Since the early 1980s, spreadsheets have been an entry-level tool for handling two-dimensional (i.e., rows and columns) data. Their utility begins to break down, however, for large datasets (tens of thousands of rows), higher-dimensionality datasets, data that require complex transformations, or data that must be integrated across many datasets. Moreover, spreadsheets are not amenable to subsetting (i.e., extracting a subset of data from the larger set) or rapid programmatic access from external tools for machine learning or visualization.

Relational databases are the next step up from spreadsheets and are used to manage more-complex data with more-demanding analytical requirements (2). Relational database management systems (RDBMs) organize data into two-dimensional tables that are linked by an identifying descriptor and users can access and query these data using variations of structured query language (SQL). An engineer can make complex queries that involve relationships between the tables and data within the tables. For example, an engineer could find all of the molecules with a specific moiety or all of the molecules above a given molecular weight. Tables can be indexed for speed of access at the expense of the storage footprint. Free and open-source RDBMs include Postgress SQL and MySQL.

The steadily increasing sophistication of data storage has brought with it new challenges related to analytics. The power required to perform computations with such large and complex datasets is exceeding the capabilities of single desktop machines or single high-performance computers with tens of processor cores. Instead, new computing strategies that leverage tightly coupled computers — called nodes — which share high-bandwidth, low-latency networks and storage space, have been developed. Although such computer clusters have proven to be useful, particularly for tasks such as molecular simulation where clustered nodes frequently exchange large amounts of data, they remain quite expensive.


Figure 1. The MapReduce algorithm consists of two primary steps — map and reduce. In the map step, data are sorted and split between computing units. Subsequently, in the reduce step, some aggregation function (e.g., mean, maximum, sum) is applied to the mapped data. Hadoop is a framework for applying this paradigm in a distributed computational environment over multiple computing nodes where each node (three are shown here) takes some subset of the data during the map step.

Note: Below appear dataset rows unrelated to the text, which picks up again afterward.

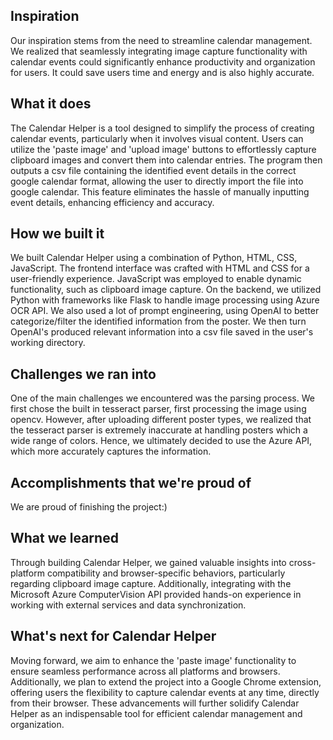 ## Inspiration
Our inspiration stems from the need to streamline calendar management. We realized that seamlessly integrating image capture functionality with calendar events could significantly enhance productivity and organization for users. It could save users time and energy and is also highly accurate. 

## What it does
The Calendar Helper is a tool designed to simplify the process of creating calendar events, particularly when it involves visual content. Users can utilize the 'paste image' and 'upload image' buttons to effortlessly capture clipboard images and convert them into calendar entries. The program then outputs a csv file containing the identified event details in the correct google calendar format, allowing the user to directly import the file into google calendar. This feature eliminates the hassle of manually inputting event details, enhancing efficiency and accuracy.

## How we built it
We built Calendar Helper using a combination of Python, HTML, CSS, JavaScript. The frontend interface was crafted with HTML and CSS for a user-friendly experience. JavaScript was employed to enable dynamic functionality, such as clipboard image capture. On the backend, we utilized Python with frameworks like Flask to handle image processing using Azure OCR API. We also used a lot of prompt engineering, using OpenAI to better categorize/filter the identified information from the poster. We then turn OpenAI's produced relevant information into a csv file saved in the user's working directory. 

## Challenges we ran into
One of the main challenges we encountered was the parsing process. We first chose the built in tesseract parser, first processing the image using opencv. However, after uploading different poster types, we realized that the tesseract parser is extremely inaccurate at handling posters which a wide range of colors. Hence, we ultimately decided to use the Azure API, which more accurately captures the information. 

## Accomplishments that we're proud of
We are proud of finishing the project:)

## What we learned
Through building Calendar Helper, we gained valuable insights into cross-platform compatibility and browser-specific behaviors, particularly regarding clipboard image capture. Additionally, integrating with the Microsoft Azure ComputerVision API provided hands-on experience in working with external services and data synchronization.

## What's next for Calendar Helper
Moving forward, we aim to enhance the 'paste image' functionality to ensure seamless performance across all platforms and browsers. Additionally, we plan to extend the project into a Google Chrome extension, offering users the flexibility to capture calendar events at any time, directly from their browser. These advancements will further solidify Calendar Helper as an indispensable tool for efficient calendar management and organization.
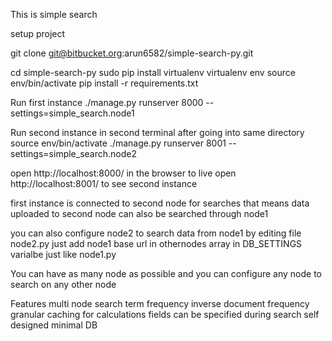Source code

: This is simple search

setup project

git clone git@bitbucket.org:arun6582/simple-search-py.git

cd simple-search-py
sudo pip install virtualenv
virtualenv env
source env/bin/activate
pip install -r requirements.txt

Run first instance
./manage.py runserver 8000 --settings=simple_search.node1


Run second instance in second terminal after going into same directory
source env/bin/activate
./manage.py runserver 8001 --settings=simple_search.node2


open http://localhost:8000/ in the browser to live
open http://localhost:8001/ to see second instance


first instance is connected to second node for searches that means data uploaded
to second node can also be searched through node1

you can also configure node2 to search data from node1 by editing file node2.py
just add node1 base url in othernodes array in DB_SETTINGS varialbe just like
node1.py


You can have as many node as possible and you can configure any node to search on
any other node

Features
multi node search
term frequency
inverse document frequency
granular caching for calculations
fields can be specified during search
self designed minimal DB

A less expensive option — a collection of loosely coupled, relatively inexpensive computers with standard network connectivity working on the same problem — can be used for computational problems that do not require tight coupling between computers. One example is the MapReduce algorithm (3) developed by Google. A MapReduce program consists of a map procedure that filters and sorts the data and a reduce procedure that summarizes or aggregates data across multiple nodes (Figure 1). The most well-known, open-source implementation of MapReduce is Apache Hadoop (4), which has a rich software ecosystem to support it. The strengths of Hadoop lie in its ability to coordinate the execution, in a fault-tolerant manner, of many independent computers.